* Input for this task
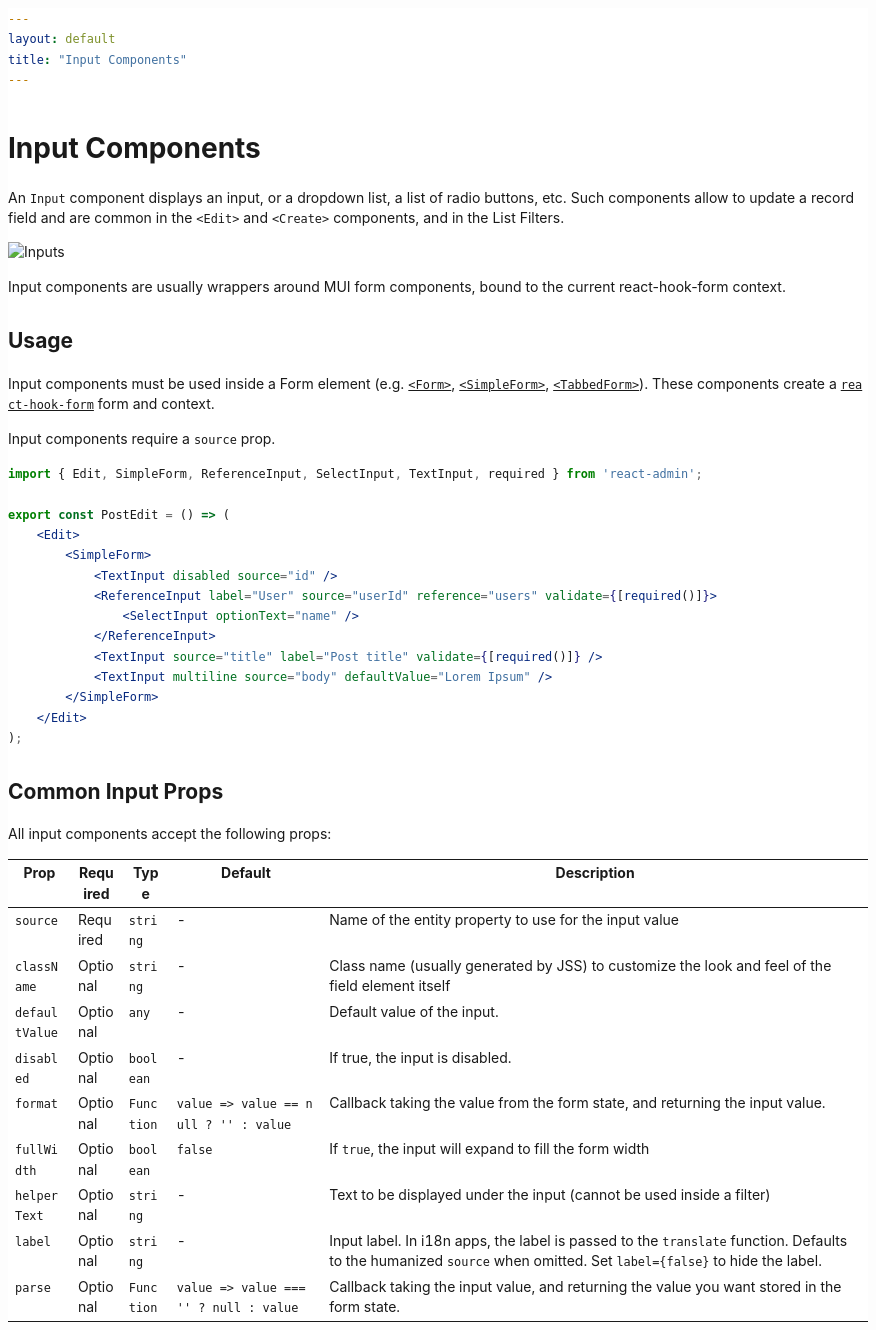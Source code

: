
 ```yaml
---
layout: default
title: "Input Components"
---
```


# Input Components

An `Input` component displays an input, or a dropdown list, a list of radio buttons, etc. Such components allow to update a record field and are common in the `<Edit>` and `<Create>` components, and in the List Filters.

![Inputs](./img/inputs.webp)

Input components are usually wrappers around MUI form components, bound to the current react-hook-form context.

## Usage

Input components must be used inside a Form element (e.g. [`<Form>`](./Form.md), [`<SimpleForm>`](./SimpleForm.md), [`<TabbedForm>`](./TabbedForm.md)). These components create a [`react-hook-form`](https://react-hook-form.com/) form and context. 

Input components require a `source` prop. 

```jsx
import { Edit, SimpleForm, ReferenceInput, SelectInput, TextInput, required } from 'react-admin';

export const PostEdit = () => (
    <Edit>
        <SimpleForm>
            <TextInput disabled source="id" />
            <ReferenceInput label="User" source="userId" reference="users" validate={[required()]}>
                <SelectInput optionText="name" />
            </ReferenceInput>
            <TextInput source="title" label="Post title" validate={[required()]} />
            <TextInput multiline source="body" defaultValue="Lorem Ipsum" />
        </SimpleForm>
    </Edit>
);
```

## Common Input Props

All input components accept the following props:

| Prop            | Required | Type                      | Default | Description                                                                                                                                                         |
|-----------------| -------- |---------------------------| ------- |---------------------------------------------------------------------------------------------------------------------------------------------------------------------|
| `source`        | Required | `string`                  | -       | Name of the entity property to use for the input value                                                                                                              |
| `className`     | Optional | `string`                  | -       | Class name (usually generated by JSS) to customize the look and feel of the field element itself                                                                    |
| `defaultValue`  | Optional | `any`                     | -       | Default value of the input.                                                                                                                                         |
| `disabled`      | Optional | `boolean`                 | -       | If true, the input is disabled.                                                                                                                                     |
| `format`        | Optional | `Function`                | `value => value == null ? '' : value` | Callback taking the value from the form state, and returning the input value.                                                                                       |
| `fullWidth`     | Optional | `boolean`                 | `false` | If `true`, the input will expand to fill the form width                                                                                                             |
| `helperText`    | Optional | `string`                  | -       | Text to be displayed under the input (cannot be used inside a filter)                                                                                                          |
| `label`         | Optional | `string`                  | -       | Input label. In i18n apps, the label is passed to the `translate` function. Defaults to the humanized `source` when omitted. Set `label={false}` to hide the label. |
| `parse`         | Optional | `Function`                | `value => value === '' ? null : value` | Callback taking the input value, and returning the value you want stored in the form state.                                                                         |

* Aim of the exercise
Write the data out again word for word; leave the pictures behind.

* Solution for this task
Source code

:
 ```yaml
---
layout: default
title: "Input Components"
---
```


# Input Components

An `Input` component displays an input, or a dropdown list, a list of radio buttons, etc. Such components allow to update a record field and are common in the `<Edit>` and `<Create>` components, and in the List Filters.

![Inputs](./img/inputs.webp)

Input components are usually wrappers around MUI form components, bound to the current react-hook-form context.

## Usage

Input components must be used inside a Form element (e.g. [`<Form>`](./Form.md), [`<SimpleForm>`](./SimpleForm.md), [`<TabbedForm>`](./TabbedForm.md)). These components create a [`react-hook-form`](https://react-hook-form.com/) form and context. 

Input components require a `source` prop. 

```jsx
import { Edit, SimpleForm, ReferenceInput, SelectInput, TextInput, required } from 'react-admin';

export const PostEdit = () => (
    <Edit>
        <SimpleForm>
            <TextInput disabled source="id" />
            <ReferenceInput label="User" source="userId" reference="users" validate={[required()]}>
                <SelectInput optionText="name" />
            </ReferenceInput>
            <TextInput source="title" label="Post title" validate={[required()]} />
            <TextInput multiline source="body" defaultValue="Lorem Ipsum" />
        </SimpleForm>
    </Edit>
);
```

## Common Input Props

All input components accept the following props:

| Prop            | Required | Type                      | Default | Description                                                                                                                                                         |
|-----------------| -------- |---------------------------| ------- |---------------------------------------------------------------------------------------------------------------------------------------------------------------------|
| `source`        | Required | `string`                  | -       | Name of the entity property to use for the input value                                                                                                              |
| `className`     | Optional | `string`                  | -       | Class name (usually generated by JSS) to customize the look and feel of the field element itself                                                                    |
| `defaultValue`  | Optional | `any`                     | -       | Default value of the input.                                                                                                                                         |
| `disabled`      | Optional | `boolean`                 | -       | If true, the input is disabled.                                                                                                                                     |
| `format`        | Optional | `Function`                | `value => value == null ? '' : value` | Callback taking the value from the form state, and returning the input value.                                                                                       |
| `fullWidth`     | Optional | `boolean`                 | `false` | If `true`, the input will expand to fill the form width                                                                                                             |
| `helperText`    | Optional | `string`                  | -       | Text to be displayed under the input (cannot be used inside a filter)                                                                                                          |
| `label`         | Optional | `string`                  | -       | Input label. In i18n apps, the label is passed to the `translate` function. Defaults to the humanized `source` when omitted. Set `label={false}` to hide the label. |
| `parse`         | Optional | `Function`                | `value => value === '' ? null : value` | Callback taking the input value, and returning the value you want stored in the form state.                                                                         |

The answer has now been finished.